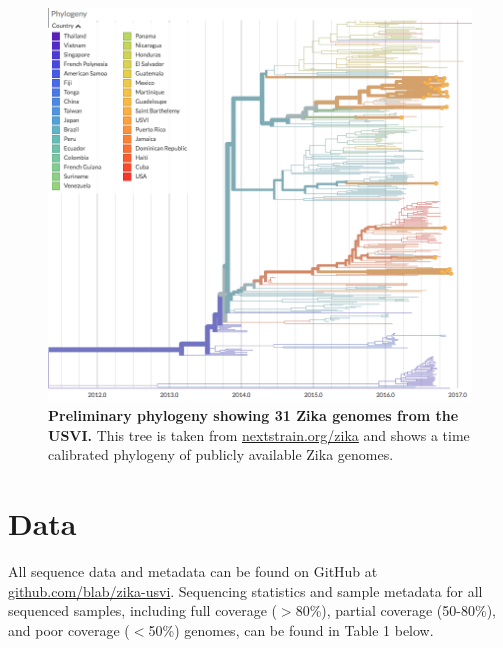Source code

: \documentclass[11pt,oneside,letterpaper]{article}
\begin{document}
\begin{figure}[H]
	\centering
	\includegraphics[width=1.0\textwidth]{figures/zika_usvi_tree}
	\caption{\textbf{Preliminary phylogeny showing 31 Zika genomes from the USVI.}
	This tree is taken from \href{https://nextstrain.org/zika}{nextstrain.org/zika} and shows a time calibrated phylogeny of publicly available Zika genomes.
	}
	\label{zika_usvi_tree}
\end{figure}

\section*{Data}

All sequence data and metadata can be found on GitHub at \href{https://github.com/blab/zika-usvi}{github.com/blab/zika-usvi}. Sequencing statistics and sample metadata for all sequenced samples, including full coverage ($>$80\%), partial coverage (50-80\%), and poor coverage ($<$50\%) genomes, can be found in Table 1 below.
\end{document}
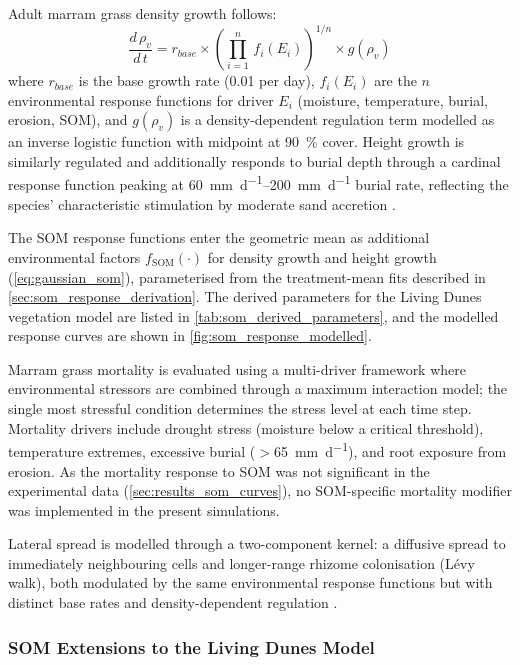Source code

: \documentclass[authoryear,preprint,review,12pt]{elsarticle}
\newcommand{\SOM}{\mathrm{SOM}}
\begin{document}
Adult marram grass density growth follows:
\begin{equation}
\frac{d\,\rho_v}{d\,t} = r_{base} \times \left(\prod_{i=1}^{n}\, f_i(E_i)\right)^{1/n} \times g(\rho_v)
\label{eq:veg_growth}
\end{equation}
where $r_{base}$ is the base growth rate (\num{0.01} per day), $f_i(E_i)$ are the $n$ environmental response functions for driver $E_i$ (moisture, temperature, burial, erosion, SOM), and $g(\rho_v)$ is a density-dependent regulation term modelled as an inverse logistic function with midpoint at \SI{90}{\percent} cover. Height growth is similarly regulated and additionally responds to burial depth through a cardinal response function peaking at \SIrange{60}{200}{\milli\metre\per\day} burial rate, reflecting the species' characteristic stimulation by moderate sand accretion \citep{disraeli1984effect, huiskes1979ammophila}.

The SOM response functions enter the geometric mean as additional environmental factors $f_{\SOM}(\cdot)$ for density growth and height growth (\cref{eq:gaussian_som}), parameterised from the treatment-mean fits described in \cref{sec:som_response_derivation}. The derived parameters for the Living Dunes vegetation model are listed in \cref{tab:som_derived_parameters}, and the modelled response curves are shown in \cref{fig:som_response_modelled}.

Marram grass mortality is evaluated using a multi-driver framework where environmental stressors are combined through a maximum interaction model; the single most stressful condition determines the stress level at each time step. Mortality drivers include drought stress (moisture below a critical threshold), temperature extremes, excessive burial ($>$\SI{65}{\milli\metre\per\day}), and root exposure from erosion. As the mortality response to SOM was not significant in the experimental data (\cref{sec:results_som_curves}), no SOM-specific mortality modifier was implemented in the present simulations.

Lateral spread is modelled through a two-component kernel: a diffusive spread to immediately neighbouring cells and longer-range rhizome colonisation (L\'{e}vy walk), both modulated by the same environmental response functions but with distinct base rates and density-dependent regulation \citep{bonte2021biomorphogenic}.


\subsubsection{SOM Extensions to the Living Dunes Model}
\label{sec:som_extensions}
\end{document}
- - -
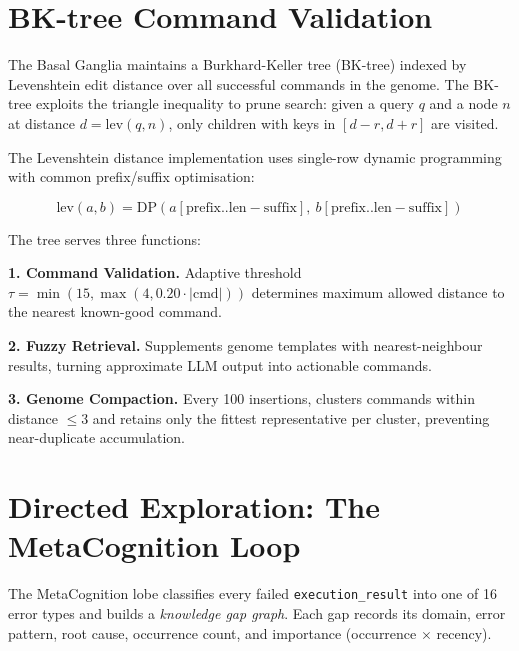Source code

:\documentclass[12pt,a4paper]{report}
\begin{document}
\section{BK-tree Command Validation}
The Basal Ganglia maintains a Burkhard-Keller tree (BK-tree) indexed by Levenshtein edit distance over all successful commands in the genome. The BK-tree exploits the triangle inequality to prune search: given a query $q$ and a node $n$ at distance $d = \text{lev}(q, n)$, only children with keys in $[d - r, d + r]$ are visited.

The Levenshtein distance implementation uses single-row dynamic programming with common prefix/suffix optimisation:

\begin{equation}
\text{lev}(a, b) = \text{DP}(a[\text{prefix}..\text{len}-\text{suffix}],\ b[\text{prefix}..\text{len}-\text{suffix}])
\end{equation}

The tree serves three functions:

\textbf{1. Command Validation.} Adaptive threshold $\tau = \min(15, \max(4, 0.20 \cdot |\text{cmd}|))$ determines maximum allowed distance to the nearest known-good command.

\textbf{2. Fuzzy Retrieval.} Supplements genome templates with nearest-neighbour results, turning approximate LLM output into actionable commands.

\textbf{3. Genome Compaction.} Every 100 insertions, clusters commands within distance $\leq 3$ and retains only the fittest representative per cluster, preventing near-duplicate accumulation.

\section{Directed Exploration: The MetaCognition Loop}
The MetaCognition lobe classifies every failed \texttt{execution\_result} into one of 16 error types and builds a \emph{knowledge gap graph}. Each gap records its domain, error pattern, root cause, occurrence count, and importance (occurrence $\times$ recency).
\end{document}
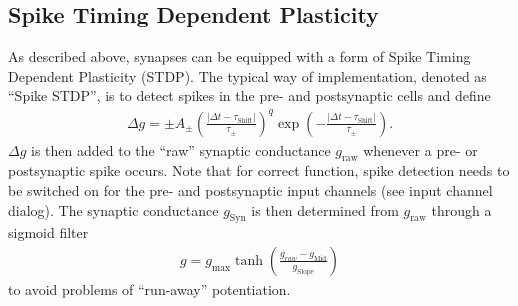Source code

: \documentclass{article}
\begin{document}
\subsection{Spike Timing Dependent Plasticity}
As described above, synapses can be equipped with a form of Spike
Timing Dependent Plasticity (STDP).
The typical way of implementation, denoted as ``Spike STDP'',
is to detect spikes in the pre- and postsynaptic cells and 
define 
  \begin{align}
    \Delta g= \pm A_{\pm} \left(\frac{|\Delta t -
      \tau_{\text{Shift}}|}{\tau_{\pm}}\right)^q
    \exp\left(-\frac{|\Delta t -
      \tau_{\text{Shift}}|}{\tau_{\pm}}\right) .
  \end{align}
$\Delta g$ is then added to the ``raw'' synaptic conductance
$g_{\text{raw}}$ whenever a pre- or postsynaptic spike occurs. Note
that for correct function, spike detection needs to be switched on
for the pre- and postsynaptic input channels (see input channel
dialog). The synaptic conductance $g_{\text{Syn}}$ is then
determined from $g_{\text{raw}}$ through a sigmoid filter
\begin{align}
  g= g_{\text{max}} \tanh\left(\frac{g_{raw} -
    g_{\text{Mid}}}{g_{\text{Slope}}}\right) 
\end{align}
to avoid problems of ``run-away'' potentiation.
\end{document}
- - -
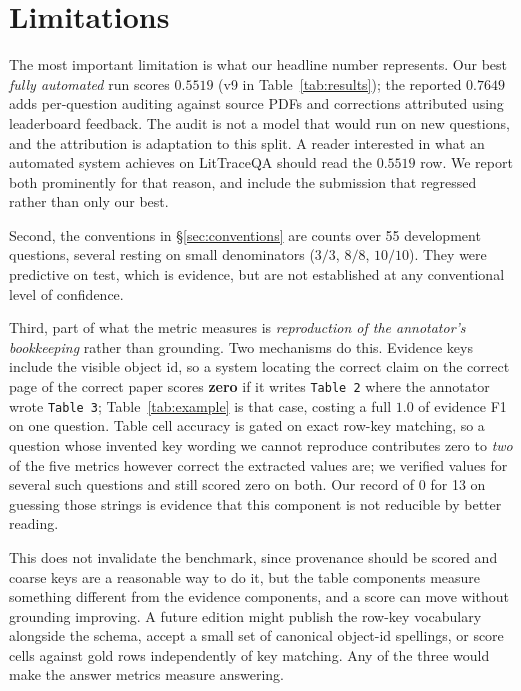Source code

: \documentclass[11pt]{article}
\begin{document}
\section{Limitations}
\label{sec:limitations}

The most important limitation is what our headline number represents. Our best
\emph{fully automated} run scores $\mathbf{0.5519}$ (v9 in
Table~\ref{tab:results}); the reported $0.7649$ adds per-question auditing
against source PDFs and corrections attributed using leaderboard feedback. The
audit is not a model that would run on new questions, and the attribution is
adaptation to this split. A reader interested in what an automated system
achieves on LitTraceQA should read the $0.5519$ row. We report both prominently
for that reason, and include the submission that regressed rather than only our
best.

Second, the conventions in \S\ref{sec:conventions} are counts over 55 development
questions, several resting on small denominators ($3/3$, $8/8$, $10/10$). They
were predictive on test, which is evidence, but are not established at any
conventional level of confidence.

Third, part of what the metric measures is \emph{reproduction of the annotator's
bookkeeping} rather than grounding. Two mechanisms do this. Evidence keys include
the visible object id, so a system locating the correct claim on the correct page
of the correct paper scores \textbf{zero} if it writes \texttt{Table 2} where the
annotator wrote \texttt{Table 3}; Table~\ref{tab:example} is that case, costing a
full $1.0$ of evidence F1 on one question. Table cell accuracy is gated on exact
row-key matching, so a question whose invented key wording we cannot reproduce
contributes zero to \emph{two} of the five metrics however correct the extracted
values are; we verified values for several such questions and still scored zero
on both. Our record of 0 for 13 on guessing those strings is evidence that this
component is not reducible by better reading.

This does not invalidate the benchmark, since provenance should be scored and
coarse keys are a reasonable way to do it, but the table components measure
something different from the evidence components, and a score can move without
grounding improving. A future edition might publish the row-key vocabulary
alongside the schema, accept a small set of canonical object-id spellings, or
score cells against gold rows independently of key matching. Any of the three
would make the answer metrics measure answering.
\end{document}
- - -
**TASK TO CARRY OUT**. Reply with a lone number, the count of lines in the data that include the string "system".

**WORKED SOLUTION**. 2